RE: Bill Maher 6/9/17
June 10, 2017 at 11:49 pm
(This post was last modified: June 10, 2017 at 11:50 pm by henryp.)
(June 10, 2017 at 10:54 pm)Zen Badger Wrote:(June 10, 2017 at 10:31 pm)SteelCurtain Wrote: I don't think we would. It was the word, not the context in which it was used, that was across the line.So double standards are okay as long as it's black people who are using them?
It is a double standard, and white people are just going to have to accept it. I'm sorry, but most systematically oppressed peoples usually coopt words used against them, and once those words are exposed for what they are, the majority loses them---forever. You can't say it. If you do, you do it knowing that the word, especially in America, has a specific meaning, and that meaning is, as Ice Cube put it, like a knife in the chest to brown people. It is our word now, we have taken it, and you can't have it back.
As a black man in America, I don't like using it, I don't like hearing it in rap songs, but that is a different section of my culture that may or may not ever change.
I am a fan of Bill Maher, and I fully understand his point. He went for the joke; he---more than 99% of all other comedians, makes his living on the razor edge of 'appropriate.' He knows he crossed the line. He made an apology, then nutted up and invited critical voices on his show the next week, and let them speak. I commend him for that.

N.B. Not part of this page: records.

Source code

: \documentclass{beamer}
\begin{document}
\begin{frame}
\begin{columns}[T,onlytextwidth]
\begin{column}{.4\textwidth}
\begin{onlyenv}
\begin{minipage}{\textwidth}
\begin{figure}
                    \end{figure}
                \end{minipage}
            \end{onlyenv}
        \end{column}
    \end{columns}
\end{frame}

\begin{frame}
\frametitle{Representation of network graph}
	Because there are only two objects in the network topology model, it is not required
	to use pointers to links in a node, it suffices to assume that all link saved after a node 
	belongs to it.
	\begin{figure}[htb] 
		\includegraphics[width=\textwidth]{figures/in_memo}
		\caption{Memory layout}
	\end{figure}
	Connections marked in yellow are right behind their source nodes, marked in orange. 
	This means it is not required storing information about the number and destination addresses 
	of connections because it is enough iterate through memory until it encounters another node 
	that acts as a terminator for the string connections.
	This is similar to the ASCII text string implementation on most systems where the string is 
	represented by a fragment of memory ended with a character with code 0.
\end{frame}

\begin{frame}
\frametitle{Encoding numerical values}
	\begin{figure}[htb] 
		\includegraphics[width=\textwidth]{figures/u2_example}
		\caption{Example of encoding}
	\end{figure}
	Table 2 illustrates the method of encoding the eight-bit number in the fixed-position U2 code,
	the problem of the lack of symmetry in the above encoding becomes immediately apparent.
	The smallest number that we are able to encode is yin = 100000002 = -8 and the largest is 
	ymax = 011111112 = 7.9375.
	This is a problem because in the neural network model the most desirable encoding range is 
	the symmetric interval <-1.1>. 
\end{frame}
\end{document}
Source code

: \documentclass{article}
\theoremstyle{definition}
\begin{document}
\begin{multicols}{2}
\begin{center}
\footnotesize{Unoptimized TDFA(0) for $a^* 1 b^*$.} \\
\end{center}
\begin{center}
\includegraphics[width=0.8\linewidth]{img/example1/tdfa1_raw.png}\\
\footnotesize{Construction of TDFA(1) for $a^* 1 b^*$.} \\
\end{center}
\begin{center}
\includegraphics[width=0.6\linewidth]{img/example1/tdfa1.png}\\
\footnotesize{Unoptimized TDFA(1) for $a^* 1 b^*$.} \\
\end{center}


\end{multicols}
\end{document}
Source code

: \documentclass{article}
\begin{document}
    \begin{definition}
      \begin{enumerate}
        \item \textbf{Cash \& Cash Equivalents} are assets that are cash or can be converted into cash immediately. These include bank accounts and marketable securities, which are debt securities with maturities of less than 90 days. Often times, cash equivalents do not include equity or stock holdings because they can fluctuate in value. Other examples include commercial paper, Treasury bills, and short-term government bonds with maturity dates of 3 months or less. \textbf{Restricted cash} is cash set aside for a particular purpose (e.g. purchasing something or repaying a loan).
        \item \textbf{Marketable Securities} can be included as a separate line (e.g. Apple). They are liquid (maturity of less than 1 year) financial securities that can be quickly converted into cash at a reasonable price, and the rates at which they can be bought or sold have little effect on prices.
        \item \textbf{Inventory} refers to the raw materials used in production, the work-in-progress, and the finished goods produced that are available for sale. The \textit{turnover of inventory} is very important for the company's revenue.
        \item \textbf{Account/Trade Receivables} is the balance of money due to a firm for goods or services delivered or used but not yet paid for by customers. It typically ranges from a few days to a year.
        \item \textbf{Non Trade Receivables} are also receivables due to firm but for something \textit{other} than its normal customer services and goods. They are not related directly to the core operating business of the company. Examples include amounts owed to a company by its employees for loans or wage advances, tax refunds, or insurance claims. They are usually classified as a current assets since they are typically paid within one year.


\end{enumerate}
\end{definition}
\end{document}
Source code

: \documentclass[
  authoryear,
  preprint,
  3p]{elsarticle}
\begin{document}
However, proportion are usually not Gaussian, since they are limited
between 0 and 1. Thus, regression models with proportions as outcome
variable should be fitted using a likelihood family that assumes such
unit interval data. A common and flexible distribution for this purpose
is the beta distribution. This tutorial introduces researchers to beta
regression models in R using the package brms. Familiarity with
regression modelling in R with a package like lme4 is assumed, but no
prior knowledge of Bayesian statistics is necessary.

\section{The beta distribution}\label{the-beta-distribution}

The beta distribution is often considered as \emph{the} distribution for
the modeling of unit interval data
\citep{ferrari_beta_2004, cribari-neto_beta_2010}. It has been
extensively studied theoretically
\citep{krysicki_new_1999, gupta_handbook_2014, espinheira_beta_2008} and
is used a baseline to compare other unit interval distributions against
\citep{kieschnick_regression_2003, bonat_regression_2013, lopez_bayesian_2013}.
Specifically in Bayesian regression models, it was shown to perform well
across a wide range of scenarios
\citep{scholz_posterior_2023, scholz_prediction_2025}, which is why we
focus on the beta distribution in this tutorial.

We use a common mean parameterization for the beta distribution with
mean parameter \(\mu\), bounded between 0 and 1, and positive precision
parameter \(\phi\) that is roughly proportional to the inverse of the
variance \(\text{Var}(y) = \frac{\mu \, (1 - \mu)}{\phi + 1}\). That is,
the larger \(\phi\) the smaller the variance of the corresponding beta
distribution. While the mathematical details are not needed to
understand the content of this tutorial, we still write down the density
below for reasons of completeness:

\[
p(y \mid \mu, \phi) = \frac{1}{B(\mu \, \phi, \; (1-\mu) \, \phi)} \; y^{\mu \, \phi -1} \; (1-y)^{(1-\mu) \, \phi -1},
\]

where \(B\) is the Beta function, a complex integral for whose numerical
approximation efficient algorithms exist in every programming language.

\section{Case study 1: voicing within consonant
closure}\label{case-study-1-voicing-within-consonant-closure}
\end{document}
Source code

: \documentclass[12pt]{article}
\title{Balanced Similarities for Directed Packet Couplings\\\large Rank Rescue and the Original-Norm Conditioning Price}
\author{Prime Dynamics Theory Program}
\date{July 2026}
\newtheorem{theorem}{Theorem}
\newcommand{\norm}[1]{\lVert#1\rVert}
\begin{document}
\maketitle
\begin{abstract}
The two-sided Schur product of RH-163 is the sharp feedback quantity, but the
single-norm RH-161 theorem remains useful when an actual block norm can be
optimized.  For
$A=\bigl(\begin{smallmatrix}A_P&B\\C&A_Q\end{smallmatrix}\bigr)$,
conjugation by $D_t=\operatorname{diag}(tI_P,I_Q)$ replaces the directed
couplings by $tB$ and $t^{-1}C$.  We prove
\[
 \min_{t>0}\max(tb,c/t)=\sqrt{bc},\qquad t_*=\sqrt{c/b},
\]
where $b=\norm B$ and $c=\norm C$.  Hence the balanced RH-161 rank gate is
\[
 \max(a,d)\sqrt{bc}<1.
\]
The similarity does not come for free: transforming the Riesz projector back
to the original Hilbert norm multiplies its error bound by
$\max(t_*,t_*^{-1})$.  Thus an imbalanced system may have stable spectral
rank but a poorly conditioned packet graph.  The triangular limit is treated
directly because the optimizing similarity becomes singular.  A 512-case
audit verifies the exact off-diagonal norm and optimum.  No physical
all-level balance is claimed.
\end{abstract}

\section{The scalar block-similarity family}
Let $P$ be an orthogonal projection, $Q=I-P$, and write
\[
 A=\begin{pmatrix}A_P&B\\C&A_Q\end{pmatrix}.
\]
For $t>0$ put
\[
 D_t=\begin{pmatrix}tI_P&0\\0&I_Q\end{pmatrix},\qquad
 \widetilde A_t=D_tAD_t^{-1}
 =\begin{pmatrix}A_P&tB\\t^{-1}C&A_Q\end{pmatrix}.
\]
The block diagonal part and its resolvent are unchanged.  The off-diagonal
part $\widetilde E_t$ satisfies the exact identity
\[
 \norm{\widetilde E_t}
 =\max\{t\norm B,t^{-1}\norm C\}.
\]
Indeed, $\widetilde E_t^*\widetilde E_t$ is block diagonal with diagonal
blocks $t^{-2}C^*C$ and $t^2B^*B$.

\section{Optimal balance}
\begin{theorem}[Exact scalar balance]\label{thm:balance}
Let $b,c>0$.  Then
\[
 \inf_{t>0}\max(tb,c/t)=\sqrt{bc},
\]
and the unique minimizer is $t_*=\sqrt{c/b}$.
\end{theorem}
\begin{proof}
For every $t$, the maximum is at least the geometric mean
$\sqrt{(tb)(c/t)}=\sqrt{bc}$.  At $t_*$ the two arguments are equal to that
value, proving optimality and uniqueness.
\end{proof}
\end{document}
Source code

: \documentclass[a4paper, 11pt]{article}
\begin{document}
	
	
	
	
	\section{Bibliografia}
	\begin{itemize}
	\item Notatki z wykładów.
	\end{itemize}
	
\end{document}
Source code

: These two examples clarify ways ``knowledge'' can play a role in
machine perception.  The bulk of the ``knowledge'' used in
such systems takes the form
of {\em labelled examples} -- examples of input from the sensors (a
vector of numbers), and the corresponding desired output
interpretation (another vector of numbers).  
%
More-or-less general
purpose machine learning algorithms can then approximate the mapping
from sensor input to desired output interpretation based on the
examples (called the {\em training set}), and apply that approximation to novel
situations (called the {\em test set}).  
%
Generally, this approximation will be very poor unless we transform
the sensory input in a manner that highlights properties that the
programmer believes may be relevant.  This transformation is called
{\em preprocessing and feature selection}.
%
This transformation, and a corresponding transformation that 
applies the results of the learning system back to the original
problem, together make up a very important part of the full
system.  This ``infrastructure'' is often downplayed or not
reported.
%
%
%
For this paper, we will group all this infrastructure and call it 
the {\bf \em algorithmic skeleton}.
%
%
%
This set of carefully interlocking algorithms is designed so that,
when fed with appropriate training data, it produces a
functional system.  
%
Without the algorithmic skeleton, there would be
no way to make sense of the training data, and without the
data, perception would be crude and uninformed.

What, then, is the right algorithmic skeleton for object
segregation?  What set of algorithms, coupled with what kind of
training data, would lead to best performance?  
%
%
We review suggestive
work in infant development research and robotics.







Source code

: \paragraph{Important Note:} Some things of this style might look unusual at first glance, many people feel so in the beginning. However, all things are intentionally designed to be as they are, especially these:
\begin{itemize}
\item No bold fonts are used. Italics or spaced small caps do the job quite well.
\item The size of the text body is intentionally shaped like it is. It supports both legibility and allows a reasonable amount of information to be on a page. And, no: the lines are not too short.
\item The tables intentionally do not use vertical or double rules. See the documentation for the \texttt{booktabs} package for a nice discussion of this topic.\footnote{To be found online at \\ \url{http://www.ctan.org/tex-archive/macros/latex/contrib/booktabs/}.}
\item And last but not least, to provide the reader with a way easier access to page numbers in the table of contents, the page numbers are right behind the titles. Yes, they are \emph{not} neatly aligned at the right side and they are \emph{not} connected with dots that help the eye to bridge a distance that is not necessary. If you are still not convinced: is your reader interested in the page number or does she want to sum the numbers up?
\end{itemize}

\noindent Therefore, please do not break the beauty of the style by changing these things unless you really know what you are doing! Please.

I can slap my wife on the ass. That it's unacceptable for others to slap my wife on the ass is not a double standard. Being a part of black america is a cultural relationship of sorts. They can slap eachother on the ass. You're not in the relationship, so you can't. Just because one person can do something and another person can't doesn't automatically make it a double standard.
The other thing with Maher, is that although he's a comedian making a funny joke, which I think in a bubble is fine, he's also in very close proximity to the political spectrum, and for every Bill Maher one liner, there are 100 people named Dale just tossing it around maliciously who can then say Bill Maher said it, so why can't I? It sucks for Bill Maher, but it's probably in the overall best interest of society to not make it okay yet. So while it might be dopey for me to say 'n word', it costs me nothing, and serves a purpose, which is keeping it not okay for people who shouldn't be using it.